N’ayant pas répondu à notre demande, nous avons trouvé en Thomas, 25 ans, un autre avocat de la cause « Deschamps, merci mais non merci ». S’il avoue avoir déjà pris du plaisir à regarder certains matchs – France-Argentine 2018 pour ne pas le citer – le jeune homme précise qu’il s’agit avant tout d’une histoire de « narration, de scénario » et non « sur la performance des Bleus ». lui-même.
» « Les matchs DD, 95% du temps, c’est un bloc milieu voire bas, un milieu qui presse et des attaquants qui s’en sortent (Mbappé parlera de liberté), déroule notre accusé à la barre. Tactiquement, vous vous ennuyez à mourir depuis qu’il a pris ses fonctions. Tu progresses en bleu parce que le niveau individuel des joueurs augmente (Valbuena-Sissoko-Cabaye, Griezmann-Mbappé-Kanté) mais tu sais déjà avant le match comment on va jouer, et selon comment ça se passe tu peux presque faire le des changements pour lui. » »
La FFL à la rescousse de DD
Au vu de ce que nous avons longuement écrit depuis le début de l’Euro, on ne peut guère lui en vouloir.
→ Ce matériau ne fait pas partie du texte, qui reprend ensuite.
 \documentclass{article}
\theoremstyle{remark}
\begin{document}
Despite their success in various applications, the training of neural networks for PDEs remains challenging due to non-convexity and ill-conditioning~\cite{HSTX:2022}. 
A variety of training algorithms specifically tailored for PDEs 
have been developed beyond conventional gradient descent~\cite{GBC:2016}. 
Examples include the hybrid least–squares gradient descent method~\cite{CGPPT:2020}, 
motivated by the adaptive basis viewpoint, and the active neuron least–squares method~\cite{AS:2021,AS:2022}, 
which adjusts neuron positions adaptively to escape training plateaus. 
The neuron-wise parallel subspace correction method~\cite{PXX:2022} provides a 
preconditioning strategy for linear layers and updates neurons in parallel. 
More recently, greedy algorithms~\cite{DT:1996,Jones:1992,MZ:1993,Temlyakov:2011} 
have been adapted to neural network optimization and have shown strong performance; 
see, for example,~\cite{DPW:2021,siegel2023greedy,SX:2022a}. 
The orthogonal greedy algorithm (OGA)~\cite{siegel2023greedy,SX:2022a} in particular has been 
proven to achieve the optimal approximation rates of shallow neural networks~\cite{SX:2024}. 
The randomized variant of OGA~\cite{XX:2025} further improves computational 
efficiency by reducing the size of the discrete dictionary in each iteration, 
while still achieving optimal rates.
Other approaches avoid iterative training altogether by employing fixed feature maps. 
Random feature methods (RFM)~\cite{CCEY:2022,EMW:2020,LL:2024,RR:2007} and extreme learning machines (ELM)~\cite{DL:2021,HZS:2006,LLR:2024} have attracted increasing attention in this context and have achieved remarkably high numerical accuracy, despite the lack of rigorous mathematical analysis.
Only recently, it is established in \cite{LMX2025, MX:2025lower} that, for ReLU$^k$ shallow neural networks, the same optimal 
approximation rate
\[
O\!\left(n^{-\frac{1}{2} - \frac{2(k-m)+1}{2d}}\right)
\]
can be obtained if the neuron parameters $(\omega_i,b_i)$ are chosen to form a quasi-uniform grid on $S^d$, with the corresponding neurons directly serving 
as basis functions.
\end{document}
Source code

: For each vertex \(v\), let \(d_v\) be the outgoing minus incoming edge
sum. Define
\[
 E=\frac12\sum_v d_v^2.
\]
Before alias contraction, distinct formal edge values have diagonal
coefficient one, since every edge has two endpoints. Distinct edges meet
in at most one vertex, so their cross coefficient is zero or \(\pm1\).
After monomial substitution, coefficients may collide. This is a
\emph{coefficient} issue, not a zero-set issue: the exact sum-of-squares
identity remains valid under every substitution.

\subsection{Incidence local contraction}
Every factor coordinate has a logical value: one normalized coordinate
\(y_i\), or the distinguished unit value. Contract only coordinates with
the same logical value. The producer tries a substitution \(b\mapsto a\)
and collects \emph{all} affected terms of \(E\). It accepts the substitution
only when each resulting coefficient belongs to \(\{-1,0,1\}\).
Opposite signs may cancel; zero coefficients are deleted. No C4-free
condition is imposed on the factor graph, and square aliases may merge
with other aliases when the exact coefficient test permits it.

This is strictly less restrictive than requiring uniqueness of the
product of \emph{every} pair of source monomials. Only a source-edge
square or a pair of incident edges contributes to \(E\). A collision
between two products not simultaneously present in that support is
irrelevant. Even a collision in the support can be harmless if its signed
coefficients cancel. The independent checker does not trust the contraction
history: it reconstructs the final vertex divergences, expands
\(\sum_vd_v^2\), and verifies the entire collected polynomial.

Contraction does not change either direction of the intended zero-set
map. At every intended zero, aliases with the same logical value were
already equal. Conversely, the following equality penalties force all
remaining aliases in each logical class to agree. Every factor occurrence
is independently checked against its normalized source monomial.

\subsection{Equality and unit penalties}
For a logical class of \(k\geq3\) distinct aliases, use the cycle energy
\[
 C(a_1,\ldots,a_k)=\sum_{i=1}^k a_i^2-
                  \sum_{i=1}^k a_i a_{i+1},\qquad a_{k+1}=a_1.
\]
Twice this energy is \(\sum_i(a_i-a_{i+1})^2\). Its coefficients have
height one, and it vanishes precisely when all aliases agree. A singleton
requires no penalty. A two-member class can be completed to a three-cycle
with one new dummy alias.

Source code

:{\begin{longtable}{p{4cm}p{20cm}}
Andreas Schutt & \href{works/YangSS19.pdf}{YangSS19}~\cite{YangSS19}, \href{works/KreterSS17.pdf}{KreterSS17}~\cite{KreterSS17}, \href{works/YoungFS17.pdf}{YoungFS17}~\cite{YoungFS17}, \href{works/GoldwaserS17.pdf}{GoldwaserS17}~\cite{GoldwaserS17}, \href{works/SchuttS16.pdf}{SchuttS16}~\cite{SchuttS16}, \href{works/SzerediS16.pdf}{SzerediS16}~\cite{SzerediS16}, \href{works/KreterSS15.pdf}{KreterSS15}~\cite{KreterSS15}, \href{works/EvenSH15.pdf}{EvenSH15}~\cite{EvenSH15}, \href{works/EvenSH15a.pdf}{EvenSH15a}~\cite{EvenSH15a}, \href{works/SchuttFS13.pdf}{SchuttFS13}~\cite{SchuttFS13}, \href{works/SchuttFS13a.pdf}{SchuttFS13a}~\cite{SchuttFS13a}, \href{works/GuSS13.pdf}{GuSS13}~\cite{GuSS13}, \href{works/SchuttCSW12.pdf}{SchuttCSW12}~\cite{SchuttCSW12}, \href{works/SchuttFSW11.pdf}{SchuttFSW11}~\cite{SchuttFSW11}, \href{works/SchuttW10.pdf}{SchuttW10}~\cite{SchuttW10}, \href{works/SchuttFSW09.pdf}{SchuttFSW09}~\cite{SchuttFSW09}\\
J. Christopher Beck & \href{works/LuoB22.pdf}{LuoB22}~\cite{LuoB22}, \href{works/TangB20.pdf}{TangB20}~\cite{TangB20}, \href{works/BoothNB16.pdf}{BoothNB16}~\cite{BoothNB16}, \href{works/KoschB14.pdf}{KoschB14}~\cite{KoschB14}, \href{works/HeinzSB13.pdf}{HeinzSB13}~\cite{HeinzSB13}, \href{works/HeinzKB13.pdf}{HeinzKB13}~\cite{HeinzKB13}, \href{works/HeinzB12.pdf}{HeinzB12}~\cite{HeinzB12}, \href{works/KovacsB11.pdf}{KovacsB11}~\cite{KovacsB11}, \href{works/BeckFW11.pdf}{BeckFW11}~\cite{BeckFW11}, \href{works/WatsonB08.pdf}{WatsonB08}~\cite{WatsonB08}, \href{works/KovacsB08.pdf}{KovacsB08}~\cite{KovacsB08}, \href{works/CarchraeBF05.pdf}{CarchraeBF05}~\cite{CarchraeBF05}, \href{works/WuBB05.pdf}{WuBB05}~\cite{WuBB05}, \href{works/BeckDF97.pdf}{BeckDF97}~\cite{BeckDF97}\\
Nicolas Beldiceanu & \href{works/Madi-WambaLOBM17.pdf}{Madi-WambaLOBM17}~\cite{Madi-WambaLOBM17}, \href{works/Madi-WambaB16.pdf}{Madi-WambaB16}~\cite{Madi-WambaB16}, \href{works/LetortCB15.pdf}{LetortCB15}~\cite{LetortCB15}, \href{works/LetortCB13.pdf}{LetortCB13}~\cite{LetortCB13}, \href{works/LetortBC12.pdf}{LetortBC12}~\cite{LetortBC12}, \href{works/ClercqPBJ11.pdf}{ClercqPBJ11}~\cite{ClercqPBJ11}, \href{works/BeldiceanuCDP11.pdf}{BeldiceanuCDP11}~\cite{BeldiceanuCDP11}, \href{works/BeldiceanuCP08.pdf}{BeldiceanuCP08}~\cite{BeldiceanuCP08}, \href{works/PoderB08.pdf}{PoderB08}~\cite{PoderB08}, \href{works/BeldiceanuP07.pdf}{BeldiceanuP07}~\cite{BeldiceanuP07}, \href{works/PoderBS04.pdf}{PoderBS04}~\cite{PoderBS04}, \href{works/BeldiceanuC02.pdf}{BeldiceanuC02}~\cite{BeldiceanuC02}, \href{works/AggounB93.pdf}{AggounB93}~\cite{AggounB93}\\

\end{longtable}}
Mais toute la question – et Dieu sait que nous la posons depuis des années – est de savoir si nous accepterions de sacrifier nos résultats des huit dernières années au seul nom du « joga bonito ». Pour de nombreux supporters, cela ne fait aucun doute. Ce qui fait hérisser Antoine, le patron Raïs de la Fédération française de Lose, qui se voit aujourd’hui obligé de sortir de sa zone de confort pour défendre une équipe qui va complètement à l’encontre des principes de ses médias.
« Entre 88 et 98, l’équipe de France était abominable. La question, à l’époque, n’était pas de savoir si on allait aller en finale mais si on allait se qualifier pour la Coupe du monde ou l’Euro, se souvient-il. Quand j’entends des gars se plaindre et parler de souffrance, ça me rend fou. Vous avez des pays qui ont eu des générations en or et qui n’ont rien gagné. Demandez à un Néerlandais s’il est d’accord que vous retiriez le football total pour deux Coupes du monde ? Pour moi, nous sommes des ordures complètement gâtées. »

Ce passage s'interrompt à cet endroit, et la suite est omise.